_AIM OF THE TASK_
The output should be every line below, retyped exactly, with no images.

----------

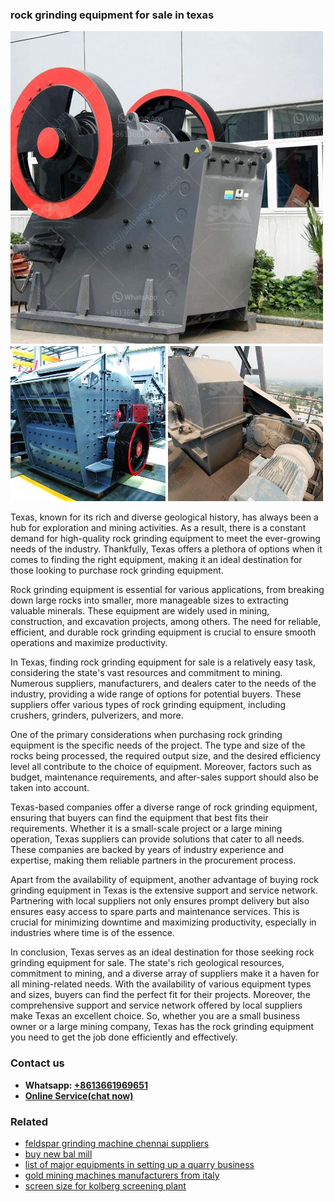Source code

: <h3>rock grinding equipment for sale in texas</h3><img src='1706767128.jpg' alt=''><p>Texas, known for its rich and diverse geological history, has always been a hub for exploration and mining activities. As a result, there is a constant demand for high-quality rock grinding equipment to meet the ever-growing needs of the industry. Thankfully, Texas offers a plethora of options when it comes to finding the right equipment, making it an ideal destination for those looking to purchase rock grinding equipment.</p><p>Rock grinding equipment is essential for various applications, from breaking down large rocks into smaller, more manageable sizes to extracting valuable minerals. These equipment are widely used in mining, construction, and excavation projects, among others. The need for reliable, efficient, and durable rock grinding equipment is crucial to ensure smooth operations and maximize productivity.</p><p>In Texas, finding rock grinding equipment for sale is a relatively easy task, considering the state's vast resources and commitment to mining. Numerous suppliers, manufacturers, and dealers cater to the needs of the industry, providing a wide range of options for potential buyers. These suppliers offer various types of rock grinding equipment, including crushers, grinders, pulverizers, and more.</p><p>One of the primary considerations when purchasing rock grinding equipment is the specific needs of the project. The type and size of the rocks being processed, the required output size, and the desired efficiency level all contribute to the choice of equipment. Moreover, factors such as budget, maintenance requirements, and after-sales support should also be taken into account.</p><p>Texas-based companies offer a diverse range of rock grinding equipment, ensuring that buyers can find the equipment that best fits their requirements. Whether it is a small-scale project or a large mining operation, Texas suppliers can provide solutions that cater to all needs. These companies are backed by years of industry experience and expertise, making them reliable partners in the procurement process.</p><p>Apart from the availability of equipment, another advantage of buying rock grinding equipment in Texas is the extensive support and service network. Partnering with local suppliers not only ensures prompt delivery but also ensures easy access to spare parts and maintenance services. This is crucial for minimizing downtime and maximizing productivity, especially in industries where time is of the essence.</p><p>In conclusion, Texas serves as an ideal destination for those seeking rock grinding equipment for sale. The state's rich geological resources, commitment to mining, and a diverse array of suppliers make it a haven for all mining-related needs. With the availability of various equipment types and sizes, buyers can find the perfect fit for their projects. Moreover, the comprehensive support and service network offered by local suppliers make Texas an excellent choice. So, whether you are a small business owner or a large mining company, Texas has the rock grinding equipment you need to get the job done efficiently and effectively.</p><h3>Contact us</h3><ul><li><strong>Whatsapp:&nbsp;<a href="https://wa.me/8613661969651">+8613661969651</a></strong></li><li><a href="https://swt.shibang-china.com/?git&amp;zhl&amp;rock grinding equipment for sale in texas"><strong>Online Service(chat now)</strong></a></li></ul><h3>Related</h3><ul><li><a href='feldspar grinding machine chennai suppliers.md'>feldspar grinding machine chennai suppliers</a></li><li><a href='buy new bal mill.md'>buy new bal mill</a></li><li><a href='list of major equipments in setting up a quarry business.md'>list of major equipments in setting up a quarry business</a></li><li><a href='gold mining machines manufacturers from italy.md'>gold mining machines manufacturers from italy</a></li><li><a href='screen size for kolberg screening plant.md'>screen size for kolberg screening plant</a></li></ul>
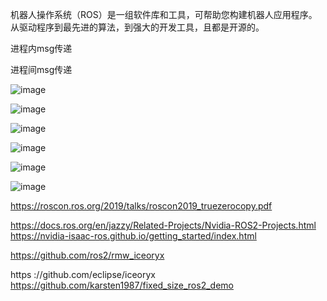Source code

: 机器人操作系统（ROS）是一组软件库和工具，可帮助您构建机器人应用程序。从驱动程序到最先进的算法，到强大的开发工具，且都是开源的。   

进程内msg传递   

进程间msg传递   

![image](https://github.com/user-attachments/assets/8bb0ad5c-4b8c-4c14-bae2-5e39e5a9479b)

![image](https://github.com/user-attachments/assets/d9192b7e-bd8f-40c0-a8a4-a3f2e595efa5)

![image](https://github.com/user-attachments/assets/b3d41356-51d4-4d97-a217-8728b6fec061)

![image](https://github.com/user-attachments/assets/a02ce406-b048-441b-b164-f322f5ce0b7f)

![image](https://github.com/user-attachments/assets/8f8ef650-eddc-434c-8650-82b51b185939)

![image](https://github.com/user-attachments/assets/f1da8647-7d98-42f8-b290-d51050e7f1f2)

https://roscon.ros.org/2019/talks/roscon2019_truezerocopy.pdf   


https://docs.ros.org/en/jazzy/Related-Projects/Nvidia-ROS2-Projects.html    
https://nvidia-isaac-ros.github.io/getting_started/index.html   

https://github.com/ros2/rmw_iceoryx

https ://github.com/eclipse/iceoryx    
https://github.com/karsten1987/fixed_size_ros2_demo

----------

_ANSWER BOX_
Source code

: <h3>rock grinding equipment for sale in texas</h3><img src='1706767128.jpg' alt=''><p>Texas, known for its rich and diverse geological history, has always been a hub for exploration and mining activities. As a result, there is a constant demand for high-quality rock grinding equipment to meet the ever-growing needs of the industry. Thankfully, Texas offers a plethora of options when it comes to finding the right equipment, making it an ideal destination for those looking to purchase rock grinding equipment.</p><p>Rock grinding equipment is essential for various applications, from breaking down large rocks into smaller, more manageable sizes to extracting valuable minerals. These equipment are widely used in mining, construction, and excavation projects, among others. The need for reliable, efficient, and durable rock grinding equipment is crucial to ensure smooth operations and maximize productivity.</p><p>In Texas, finding rock grinding equipment for sale is a relatively easy task, considering the state's vast resources and commitment to mining. Numerous suppliers, manufacturers, and dealers cater to the needs of the industry, providing a wide range of options for potential buyers. These suppliers offer various types of rock grinding equipment, including crushers, grinders, pulverizers, and more.</p><p>One of the primary considerations when purchasing rock grinding equipment is the specific needs of the project. The type and size of the rocks being processed, the required output size, and the desired efficiency level all contribute to the choice of equipment. Moreover, factors such as budget, maintenance requirements, and after-sales support should also be taken into account.</p><p>Texas-based companies offer a diverse range of rock grinding equipment, ensuring that buyers can find the equipment that best fits their requirements. Whether it is a small-scale project or a large mining operation, Texas suppliers can provide solutions that cater to all needs. These companies are backed by years of industry experience and expertise, making them reliable partners in the procurement process.</p><p>Apart from the availability of equipment, another advantage of buying rock grinding equipment in Texas is the extensive support and service network. Partnering with local suppliers not only ensures prompt delivery but also ensures easy access to spare parts and maintenance services. This is crucial for minimizing downtime and maximizing productivity, especially in industries where time is of the essence.</p><p>In conclusion, Texas serves as an ideal destination for those seeking rock grinding equipment for sale. The state's rich geological resources, commitment to mining, and a diverse array of suppliers make it a haven for all mining-related needs. With the availability of various equipment types and sizes, buyers can find the perfect fit for their projects. Moreover, the comprehensive support and service network offered by local suppliers make Texas an excellent choice. So, whether you are a small business owner or a large mining company, Texas has the rock grinding equipment you need to get the job done efficiently and effectively.</p><h3>Contact us</h3><ul><li><strong>Whatsapp:&nbsp;<a href="https://wa.me/8613661969651">+8613661969651</a></strong></li><li><a href="https://swt.shibang-china.com/?git&amp;zhl&amp;rock grinding equipment for sale in texas"><strong>Online Service(chat now)</strong></a></li></ul><h3>Related</h3><ul><li><a href='feldspar grinding machine chennai suppliers.md'>feldspar grinding machine chennai suppliers</a></li><li><a href='buy new bal mill.md'>buy new bal mill</a></li><li><a href='list of major equipments in setting up a quarry business.md'>list of major equipments in setting up a quarry business</a></li><li><a href='gold mining machines manufacturers from italy.md'>gold mining machines manufacturers from italy</a></li><li><a href='screen size for kolberg screening plant.md'>screen size for kolberg screening plant</a></li></ul>
Source code

: 机器人操作系统（ROS）是一组软件库和工具，可帮助您构建机器人应用程序。从驱动程序到最先进的算法，到强大的开发工具，且都是开源的。   

进程内msg传递   

进程间msg传递   

![image](https://github.com/user-attachments/assets/8bb0ad5c-4b8c-4c14-bae2-5e39e5a9479b)

![image](https://github.com/user-attachments/assets/d9192b7e-bd8f-40c0-a8a4-a3f2e595efa5)

![image](https://github.com/user-attachments/assets/b3d41356-51d4-4d97-a217-8728b6fec061)

![image](https://github.com/user-attachments/assets/a02ce406-b048-441b-b164-f322f5ce0b7f)

![image](https://github.com/user-attachments/assets/8f8ef650-eddc-434c-8650-82b51b185939)

![image](https://github.com/user-attachments/assets/f1da8647-7d98-42f8-b290-d51050e7f1f2)

https://roscon.ros.org/2019/talks/roscon2019_truezerocopy.pdf   


https://docs.ros.org/en/jazzy/Related-Projects/Nvidia-ROS2-Projects.html    
https://nvidia-isaac-ros.github.io/getting_started/index.html   

https://github.com/ros2/rmw_iceoryx

https ://github.com/eclipse/iceoryx    
https://github.com/karsten1987/fixed_size_ros2_demo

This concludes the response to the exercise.